The prevailing frame around de-dollarization across corporate thinking is whether the dollar will "collapse." But it's a binary, somewhat reductionist question that attempts to explain a complex system against a single dimension. The dollar still holds roughly 57% of global central bank reserves. On most days, the world's debts are still denominated in it, so the dollar still holds dominance. Yet, dominance and directionality are two different things. By treating them as the same thing, organizations are left flat-footed. Directionality and momentum describe the trend, which is important. That same 57% of global central bank reserves, used to be roughly 71% in 1999, so the line is sloping, slowly and measurably, away from the dollar.
The strategic problem is that if you only look at dominance, the answer is "the dollar is still winning, so no action needed." If you look at directionality, the answer becomes " the operating context around us is changing underneath us – the financial strategy built for the steady-state future is aging." Most corporate planning conflates the two, takes the dominance view, and concludes there's nothing to do. So, the relevant question is not whether the dollar loses its position. It's whether an organization's financial strategy was designed for a world where that position is steady, or for a world where it is gradually but measurably moving. Two different worlds that imply different choices.
A geopolitical lens makes the underlying signal harder to miss. What might appear as market drift, turns out to be deliberate construction, on closer look. China built its parallel payment system explicitly to reduce dependence on SWIFT – the US-anchored network through which most cross-border bank payments flow. mBridge was designed to route payments outside dollar intermediation entirely. The BRICS central banks heading into their 2026 summit are openly framing digital currency interoperability as a sovereignty project enabled by technology, not a technology project in and of itself. None of this is being engineered by the market. Rather, it's being engineered by states that have decided dollar dependence is now a strategic vulnerability – and that the time to fix it is before the next crisis, not during.
The world's payment infrastructure is becoming partially multipolar in plain sight.
Russia is the unintended demonstration.
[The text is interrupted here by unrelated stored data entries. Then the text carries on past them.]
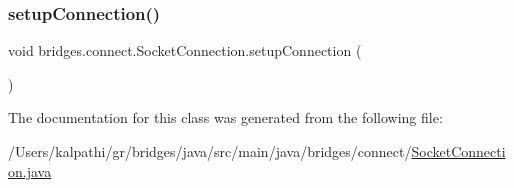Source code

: \mbox{\label{classbridges_1_1connect_1_1_socket_connection_ac5467b4da6cd41b0cee00be5b4cbc60d}} 
\subsubsection{\texorpdfstring{setupConnection()}{setupConnection()}}
{\footnotesize\ttfamily void bridges.\+connect.\+Socket\+Connection.\+setup\+Connection (\begin{DoxyParamCaption}{ }\end{DoxyParamCaption})}



The documentation for this class was generated from the following file\+:\begin{DoxyCompactItemize}
\item 
/\+Users/kalpathi/gr/bridges/java/src/main/java/bridges/connect/\mbox{\hyperlink{_socket_connection_8java}{Socket\+Connection.\+java}}\end{DoxyCompactItemize}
The Bank of Russia spent the years between 2014 and 2021 quietly cutting dollar exposure as port of a deliberate "Fortress Russia" strategy – moving from roughly 46% dollar-denominated reserves at the end of 2017 to about 16% by mid-2021, well before the 2022 invasion of Ukraine and Western sanctions. When those sanctions froze the remaining currency reserves, the share of assets still functional – yuan, gold, and holdings outside the G7 perimeter – was the share Russia had slowly built before the crisis arrived. The lesson other states drew was not that sanctions worked. Instead, the lesson was that there is a cost to being on the wrong side of a dollar-denominated system – de-dollarization, to actually protect anything, had to be done before external geopolitical pressures.
For any organization operating in a multi-national capacity – international revenue, multi-currency cash flows, or supply chains that cross monetary zones – the implication is already apparent, whether it's acknowledged in financial strategies or outlooks or not. The world's payment infrastructure is becoming partially multipolar in plain sight. Treasury planning, hedging frameworks, and long-horizon investment models built around an assumption of dollar stability are quietly becoming legacy systems. The organizations that have noticed are not betting on collapse. They are modeling for drift, building optionality, and stress-testing decisions against a financial environment that no longer looks like the one their playbook was written for.
There is nothing pessimistic about this. It's not a value statement, one way or the other. It's foresight working as foresight is supposed to – taking the operational evidence already present in the world and reading it as a planning input rather than a set of stories to debate and decide.
Waiting for the rupture to become unambiguous is what makes the rupture most expensive. The organizations that will look competent in retrospect are not the ones who predicted a dollar collapse. They are the ones who treated directional drift as the strategic question, while everyone else was still arguing about whether the headline was real or meaningful.